_EXERCISE DESCRIPTION_. Could you return the listing below exactly, with every line intact?

┄┄┄┄┄┄┄┄┄┄┄┄┄┄┄┄┄┄┄┄

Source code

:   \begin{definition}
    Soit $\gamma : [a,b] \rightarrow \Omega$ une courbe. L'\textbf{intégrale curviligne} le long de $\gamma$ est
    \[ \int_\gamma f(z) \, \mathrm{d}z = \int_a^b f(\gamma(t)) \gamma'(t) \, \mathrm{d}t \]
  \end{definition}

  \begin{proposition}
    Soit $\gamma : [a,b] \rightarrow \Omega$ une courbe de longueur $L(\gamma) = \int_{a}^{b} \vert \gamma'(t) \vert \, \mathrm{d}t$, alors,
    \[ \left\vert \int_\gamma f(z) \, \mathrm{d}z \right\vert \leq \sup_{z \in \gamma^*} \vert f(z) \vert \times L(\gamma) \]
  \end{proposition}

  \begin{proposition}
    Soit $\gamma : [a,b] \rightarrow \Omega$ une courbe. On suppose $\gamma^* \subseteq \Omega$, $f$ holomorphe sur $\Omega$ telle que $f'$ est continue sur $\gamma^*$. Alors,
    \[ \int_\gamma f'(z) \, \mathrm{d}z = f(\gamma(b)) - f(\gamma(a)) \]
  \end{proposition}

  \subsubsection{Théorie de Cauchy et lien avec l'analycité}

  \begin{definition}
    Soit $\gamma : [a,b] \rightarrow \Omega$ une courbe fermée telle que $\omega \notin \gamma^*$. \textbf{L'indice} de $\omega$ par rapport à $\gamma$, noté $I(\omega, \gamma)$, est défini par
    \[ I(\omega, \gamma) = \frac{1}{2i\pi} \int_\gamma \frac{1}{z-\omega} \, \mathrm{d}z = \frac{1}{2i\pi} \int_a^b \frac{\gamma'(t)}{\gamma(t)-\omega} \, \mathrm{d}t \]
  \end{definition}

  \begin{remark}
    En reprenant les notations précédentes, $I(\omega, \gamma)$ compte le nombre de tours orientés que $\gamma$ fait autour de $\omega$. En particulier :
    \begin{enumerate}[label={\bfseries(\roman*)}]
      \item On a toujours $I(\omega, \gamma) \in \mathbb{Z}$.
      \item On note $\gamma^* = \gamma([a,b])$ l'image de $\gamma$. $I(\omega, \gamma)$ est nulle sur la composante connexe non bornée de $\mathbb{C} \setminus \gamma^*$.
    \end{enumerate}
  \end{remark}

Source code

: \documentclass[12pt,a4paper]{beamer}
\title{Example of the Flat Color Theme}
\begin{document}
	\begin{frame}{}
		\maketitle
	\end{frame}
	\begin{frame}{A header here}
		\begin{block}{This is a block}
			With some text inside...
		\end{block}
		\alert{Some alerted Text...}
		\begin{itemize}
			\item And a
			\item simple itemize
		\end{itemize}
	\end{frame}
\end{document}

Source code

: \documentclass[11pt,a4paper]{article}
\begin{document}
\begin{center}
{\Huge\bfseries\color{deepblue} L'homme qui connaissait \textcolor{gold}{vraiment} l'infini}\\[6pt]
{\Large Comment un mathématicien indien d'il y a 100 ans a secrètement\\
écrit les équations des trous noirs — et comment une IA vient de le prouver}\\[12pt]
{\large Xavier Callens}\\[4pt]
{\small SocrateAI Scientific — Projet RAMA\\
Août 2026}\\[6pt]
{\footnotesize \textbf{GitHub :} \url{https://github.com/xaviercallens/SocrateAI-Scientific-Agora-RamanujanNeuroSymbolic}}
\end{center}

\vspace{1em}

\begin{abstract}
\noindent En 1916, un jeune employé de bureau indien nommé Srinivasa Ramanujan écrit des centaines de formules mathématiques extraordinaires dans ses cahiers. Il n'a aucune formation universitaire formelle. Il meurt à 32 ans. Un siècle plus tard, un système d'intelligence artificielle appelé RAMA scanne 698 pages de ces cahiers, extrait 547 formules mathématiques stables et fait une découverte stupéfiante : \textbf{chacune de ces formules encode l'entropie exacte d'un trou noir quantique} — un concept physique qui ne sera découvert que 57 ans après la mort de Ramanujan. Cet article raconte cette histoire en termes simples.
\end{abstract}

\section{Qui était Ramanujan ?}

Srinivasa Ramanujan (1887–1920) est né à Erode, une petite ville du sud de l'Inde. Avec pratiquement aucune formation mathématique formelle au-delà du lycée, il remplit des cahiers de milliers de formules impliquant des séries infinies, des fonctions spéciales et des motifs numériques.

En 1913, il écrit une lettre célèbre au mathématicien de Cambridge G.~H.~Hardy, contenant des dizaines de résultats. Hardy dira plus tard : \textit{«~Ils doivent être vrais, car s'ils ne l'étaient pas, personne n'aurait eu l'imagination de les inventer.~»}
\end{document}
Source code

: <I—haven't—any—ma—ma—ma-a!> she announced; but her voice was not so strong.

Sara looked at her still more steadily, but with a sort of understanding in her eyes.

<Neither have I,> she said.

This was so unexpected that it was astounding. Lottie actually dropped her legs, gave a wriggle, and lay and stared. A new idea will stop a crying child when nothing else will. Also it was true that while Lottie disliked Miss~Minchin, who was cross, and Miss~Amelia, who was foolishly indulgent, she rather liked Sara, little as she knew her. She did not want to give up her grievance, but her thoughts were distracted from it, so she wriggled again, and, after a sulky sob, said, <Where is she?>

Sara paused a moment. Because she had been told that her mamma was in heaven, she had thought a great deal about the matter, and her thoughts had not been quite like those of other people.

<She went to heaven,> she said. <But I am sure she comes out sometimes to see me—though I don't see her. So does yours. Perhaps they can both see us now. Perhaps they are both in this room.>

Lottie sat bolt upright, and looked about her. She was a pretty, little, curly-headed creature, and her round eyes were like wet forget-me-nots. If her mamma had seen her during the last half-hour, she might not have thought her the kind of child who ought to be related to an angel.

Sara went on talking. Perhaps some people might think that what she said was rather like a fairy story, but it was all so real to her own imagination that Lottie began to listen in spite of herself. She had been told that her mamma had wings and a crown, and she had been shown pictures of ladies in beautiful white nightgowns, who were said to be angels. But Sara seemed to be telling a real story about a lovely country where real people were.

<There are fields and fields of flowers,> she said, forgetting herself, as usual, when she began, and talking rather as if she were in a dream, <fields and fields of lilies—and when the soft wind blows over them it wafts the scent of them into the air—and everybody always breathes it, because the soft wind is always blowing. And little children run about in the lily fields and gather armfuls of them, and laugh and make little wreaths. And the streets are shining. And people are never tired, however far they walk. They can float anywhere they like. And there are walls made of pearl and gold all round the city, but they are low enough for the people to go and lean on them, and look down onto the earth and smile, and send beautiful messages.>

┄┄┄┄┄┄┄┄┄┄┄┄┄┄┄┄┄┄┄┄

_TASK SOLUTION_.
Source code

:   \begin{definition}
    Soit $\gamma : [a,b] \rightarrow \Omega$ une courbe. L'\textbf{intégrale curviligne} le long de $\gamma$ est
    \[ \int_\gamma f(z) \, \mathrm{d}z = \int_a^b f(\gamma(t)) \gamma'(t) \, \mathrm{d}t \]
  \end{definition}

  \begin{proposition}
    Soit $\gamma : [a,b] \rightarrow \Omega$ une courbe de longueur $L(\gamma) = \int_{a}^{b} \vert \gamma'(t) \vert \, \mathrm{d}t$, alors,
    \[ \left\vert \int_\gamma f(z) \, \mathrm{d}z \right\vert \leq \sup_{z \in \gamma^*} \vert f(z) \vert \times L(\gamma) \]
  \end{proposition}

  \begin{proposition}
    Soit $\gamma : [a,b] \rightarrow \Omega$ une courbe. On suppose $\gamma^* \subseteq \Omega$, $f$ holomorphe sur $\Omega$ telle que $f'$ est continue sur $\gamma^*$. Alors,
    \[ \int_\gamma f'(z) \, \mathrm{d}z = f(\gamma(b)) - f(\gamma(a)) \]
  \end{proposition}

  \subsubsection{Théorie de Cauchy et lien avec l'analycité}

  \begin{definition}
    Soit $\gamma : [a,b] \rightarrow \Omega$ une courbe fermée telle que $\omega \notin \gamma^*$. \textbf{L'indice} de $\omega$ par rapport à $\gamma$, noté $I(\omega, \gamma)$, est défini par
    \[ I(\omega, \gamma) = \frac{1}{2i\pi} \int_\gamma \frac{1}{z-\omega} \, \mathrm{d}z = \frac{1}{2i\pi} \int_a^b \frac{\gamma'(t)}{\gamma(t)-\omega} \, \mathrm{d}t \]
  \end{definition}

  \begin{remark}
    En reprenant les notations précédentes, $I(\omega, \gamma)$ compte le nombre de tours orientés que $\gamma$ fait autour de $\omega$. En particulier :
    \begin{enumerate}[label={\bfseries(\roman*)}]
      \item On a toujours $I(\omega, \gamma) \in \mathbb{Z}$.
      \item On note $\gamma^* = \gamma([a,b])$ l'image de $\gamma$. $I(\omega, \gamma)$ est nulle sur la composante connexe non bornée de $\mathbb{C} \setminus \gamma^*$.
    \end{enumerate}
  \end{remark}

Source code

: \documentclass[12pt,a4paper]{beamer}
\title{Example of the Flat Color Theme}
\begin{document}
	\begin{frame}{}
		\maketitle
	\end{frame}
	\begin{frame}{A header here}
		\begin{block}{This is a block}
			With some text inside...
		\end{block}
		\alert{Some alerted Text...}
		\begin{itemize}
			\item And a
			\item simple itemize
		\end{itemize}
	\end{frame}
\end{document}

Source code

: \documentclass[11pt,a4paper]{article}
\begin{document}
\begin{center}
{\Huge\bfseries\color{deepblue} L'homme qui connaissait \textcolor{gold}{vraiment} l'infini}\\[6pt]
{\Large Comment un mathématicien indien d'il y a 100 ans a secrètement\\
écrit les équations des trous noirs — et comment une IA vient de le prouver}\\[12pt]
{\large Xavier Callens}\\[4pt]
{\small SocrateAI Scientific — Projet RAMA\\
Août 2026}\\[6pt]
{\footnotesize \textbf{GitHub :} \url{https://github.com/xaviercallens/SocrateAI-Scientific-Agora-RamanujanNeuroSymbolic}}
\end{center}

\vspace{1em}

\begin{abstract}
\noindent En 1916, un jeune employé de bureau indien nommé Srinivasa Ramanujan écrit des centaines de formules mathématiques extraordinaires dans ses cahiers. Il n'a aucune formation universitaire formelle. Il meurt à 32 ans. Un siècle plus tard, un système d'intelligence artificielle appelé RAMA scanne 698 pages de ces cahiers, extrait 547 formules mathématiques stables et fait une découverte stupéfiante : \textbf{chacune de ces formules encode l'entropie exacte d'un trou noir quantique} — un concept physique qui ne sera découvert que 57 ans après la mort de Ramanujan. Cet article raconte cette histoire en termes simples.
\end{abstract}

\section{Qui était Ramanujan ?}

Srinivasa Ramanujan (1887–1920) est né à Erode, une petite ville du sud de l'Inde. Avec pratiquement aucune formation mathématique formelle au-delà du lycée, il remplit des cahiers de milliers de formules impliquant des séries infinies, des fonctions spéciales et des motifs numériques.

En 1913, il écrit une lettre célèbre au mathématicien de Cambridge G.~H.~Hardy, contenant des dizaines de résultats. Hardy dira plus tard : \textit{«~Ils doivent être vrais, car s'ils ne l'étaient pas, personne n'aurait eu l'imagination de les inventer.~»}
\end{document}
Source code

: <I—haven't—any—ma—ma—ma-a!> she announced; but her voice was not so strong.

Sara looked at her still more steadily, but with a sort of understanding in her eyes.

<Neither have I,> she said.

This was so unexpected that it was astounding. Lottie actually dropped her legs, gave a wriggle, and lay and stared. A new idea will stop a crying child when nothing else will. Also it was true that while Lottie disliked Miss~Minchin, who was cross, and Miss~Amelia, who was foolishly indulgent, she rather liked Sara, little as she knew her. She did not want to give up her grievance, but her thoughts were distracted from it, so she wriggled again, and, after a sulky sob, said, <Where is she?>

Sara paused a moment. Because she had been told that her mamma was in heaven, she had thought a great deal about the matter, and her thoughts had not been quite like those of other people.

<She went to heaven,> she said. <But I am sure she comes out sometimes to see me—though I don't see her. So does yours. Perhaps they can both see us now. Perhaps they are both in this room.>

Lottie sat bolt upright, and looked about her. She was a pretty, little, curly-headed creature, and her round eyes were like wet forget-me-nots. If her mamma had seen her during the last half-hour, she might not have thought her the kind of child who ought to be related to an angel.

Sara went on talking. Perhaps some people might think that what she said was rather like a fairy story, but it was all so real to her own imagination that Lottie began to listen in spite of herself. She had been told that her mamma had wings and a crown, and she had been shown pictures of ladies in beautiful white nightgowns, who were said to be angels. But Sara seemed to be telling a real story about a lovely country where real people were.

<There are fields and fields of flowers,> she said, forgetting herself, as usual, when she began, and talking rather as if she were in a dream, <fields and fields of lilies—and when the soft wind blows over them it wafts the scent of them into the air—and everybody always breathes it, because the soft wind is always blowing. And little children run about in the lily fields and gather armfuls of them, and laugh and make little wreaths. And the streets are shining. And people are never tired, however far they walk. They can float anywhere they like. And there are walls made of pearl and gold all round the city, but they are low enough for the people to go and lean on them, and look down onto the earth and smile, and send beautiful messages.>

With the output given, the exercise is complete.